Das in der Branche übliche Gemetzel, das eine Marktbereinigung bringen wird, dürfte bald dramatische Ausmaße annehmen: 2011 erwischte es unter anderen die Air Zimbabwe sowie die Air Australia, und ein US-Monument wie American Airlines steht seit November unter Gläubigerschutz. Mit wenigen Ausnahmen befinden sich die europäischen Fluglinien in höchster Gefahr: Abgesehen von der Lufthansa-Gruppe als Platzhirsch, der Air France/KLM sowie der Allianz British Airways und Iberia, die Anfang 2011 unter dem Brand International Airlines Group entstand, sind so gut wie alle europäischen Airlines schwer angeschlagen. Tony Tyler, Direktor des Luftfahrtverbands IATA, sieht für 2012 schwarz: "Die Verluste in Europa werden heuer bis zu 450 Millionen Euro betragen." Die AUA befindet sich jedenfalls in bester Gesellschaft.

Staatliche Finanzspritzen

Angesichts roter Zahlen segelt etwa die nördliche Finnair, die demnächst aus Kostengründen vier Airbus A320 abbauen und in den nächsten drei Jahren 140 Millionen Euro einsparen muss, ebenso eisern auf Sparkurs wie die südliche Cyprus Airways, die erst im Vorjahr mit 20 Millionen Euro Steuergeldern gestärkt werden musste, um eine Bruchlandung vermeiden zu können. Neben staatlichen Stützungen gibt es aber auch politische Auflagen, die vielen das Leben schwer machen: So etwa untersagten die EU-Wettbewerbshüter im Jänner 2011 der griechischen Olympic Air, mit Aegean Airlines zu fusionieren.

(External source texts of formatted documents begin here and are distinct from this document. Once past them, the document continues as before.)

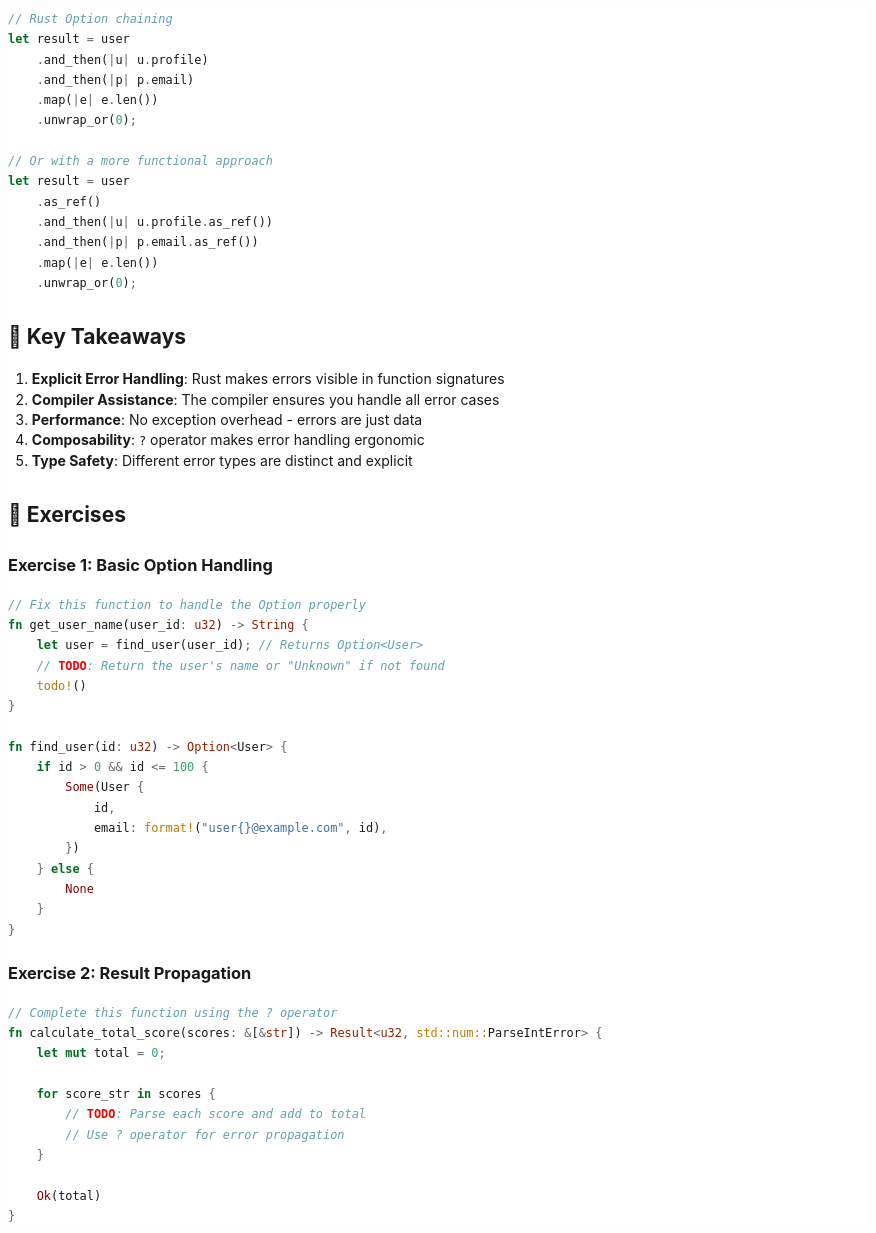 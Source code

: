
 ```rust
// Rust Option chaining
let result = user
    .and_then(|u| u.profile)
    .and_then(|p| p.email)
    .map(|e| e.len())
    .unwrap_or(0);

// Or with a more functional approach
let result = user
    .as_ref()
    .and_then(|u| u.profile.as_ref())
    .and_then(|p| p.email.as_ref())
    .map(|e| e.len())
    .unwrap_or(0);
```

## 🎯 Key Takeaways

1. **Explicit Error Handling**: Rust makes errors visible in function signatures
2. **Compiler Assistance**: The compiler ensures you handle all error cases
3. **Performance**: No exception overhead - errors are just data
4. **Composability**: `?` operator makes error handling ergonomic
5. **Type Safety**: Different error types are distinct and explicit

## 🔨 Exercises

### Exercise 1: Basic Option Handling
```rust
// Fix this function to handle the Option properly
fn get_user_name(user_id: u32) -> String {
    let user = find_user(user_id); // Returns Option<User>
    // TODO: Return the user's name or "Unknown" if not found
    todo!()
}

fn find_user(id: u32) -> Option<User> {
    if id > 0 && id <= 100 {
        Some(User {
            id,
            email: format!("user{}@example.com", id),
        })
    } else {
        None
    }
}
```

### Exercise 2: Result Propagation
```rust
// Complete this function using the ? operator
fn calculate_total_score(scores: &[&str]) -> Result<u32, std::num::ParseIntError> {
    let mut total = 0;
    
    for score_str in scores {
        // TODO: Parse each score and add to total
        // Use ? operator for error propagation
    }
    
    Ok(total)
}
```
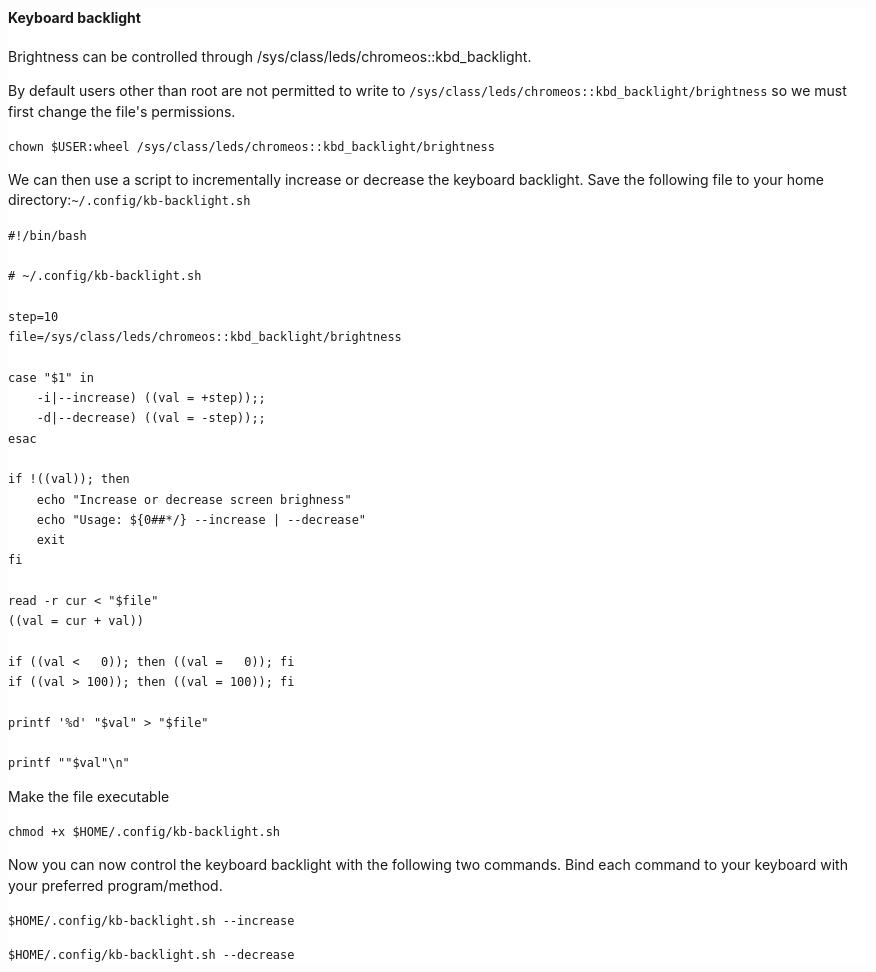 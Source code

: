 #### Keyboard backlight

Brightness can be controlled through /sys/class/leds/chromeos::kbd_backlight.


By default users other than root are not permitted to write to `/sys/class/leds/chromeos::kbd_backlight/brightness` so we must first change the file's permissions.
```
chown $USER:wheel /sys/class/leds/chromeos::kbd_backlight/brightness 
```

We can then use a script to incrementally increase or decrease the keyboard backlight. Save the following file to your home directory:`~/.config/kb-backlight.sh`


```
#!/bin/bash

# ~/.config/kb-backlight.sh

step=10
file=/sys/class/leds/chromeos::kbd_backlight/brightness

case "$1" in
    -i|--increase) ((val = +step));;
    -d|--decrease) ((val = -step));;
esac

if !((val)); then
    echo "Increase or decrease screen brighness"
    echo "Usage: ${0##*/} --increase | --decrease"
    exit
fi

read -r cur < "$file"    
((val = cur + val))

if ((val <   0)); then ((val =   0)); fi
if ((val > 100)); then ((val = 100)); fi

printf '%d' "$val" > "$file"

printf ""$val"\n"
```

Make the file executable
```
chmod +x $HOME/.config/kb-backlight.sh
```

Now you can now control the keyboard backlight with the following two commands. Bind each command to your keyboard with your preferred program/method.

```
$HOME/.config/kb-backlight.sh --increase
```
```
$HOME/.config/kb-backlight.sh --decrease
```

Jene Fluglinien, deren Verluste tendenziell geringer werden - so etwa fehlten der Anfang 2009 neu aufgestellten Alitalia 2011 nur noch 69 Millionen statt wie im Jahr davor 170 Millionen Euro -, freuen sich naturgemäß selbst über geringsten Aufwind; andere wieder, die in immer turbulentere Schlechtwetterzonen eintauchen, müssen, sofern nicht bald etwas geschieht, um ihre Zukunft bangen: Die portugiesische TAP beispielsweise, immer noch zur Gänze in Staatsbesitz, steht seit gut einem Jahr zum Verkauf, weil die Regierung via Privatisierungen zu Geld kommen muss. Die Airline hat indes vor zwei Jahren noch einen Netto-Gewinn ausgewiesen, sodass die Hoffnung lebt, dass einer der Interessenten tatsächlich anbeißt. Im Rennen sind dem Vernehmen nach die International Airline Group, also die Allianz British Airways/Iberia, aber auch Qatar Airlines und eine brasilianische Gesellschaft.

Große Probleme im Osten

In Osteuropa, wo unter anderen bereits Slovak Airlines, Macedonian Air und zuletzt die ungarische Malev k.o. gingen, sind die Probleme am gravierendsten. Die lettische Air Baltic etwa, an der früher die SAS beteiligt war, meldete im vergangenen September, vier Tage nach den Parlamentswahlen, Insolvenz an. Die Regierung musste dem 1995 gegründeten Unternehmen, dessen Defizit auf 84 Millionen Euro angestiegen war, blitzartig eine Finanzspritze in Höhe von 153 Millionen Euro verabreichen und übernahm es in der Folge zur Gänze. In Serbien rutschte die JAT Airways wegen der exorbitanten Schuldenlast, die sie zuvor angehäuft hatte, an den Rand des Ruins. Der Staatscarrier, den die Regierung in Belgrad schon 2008 aus dem Verkehr nehmen wollte, muss immer noch hoffen, dass er irgendwann einen Retter findet. Derzeit sondiert eine serbische Investorengruppe die Lage - ob es zu einem Neustart kommt, ist allerdings fraglich.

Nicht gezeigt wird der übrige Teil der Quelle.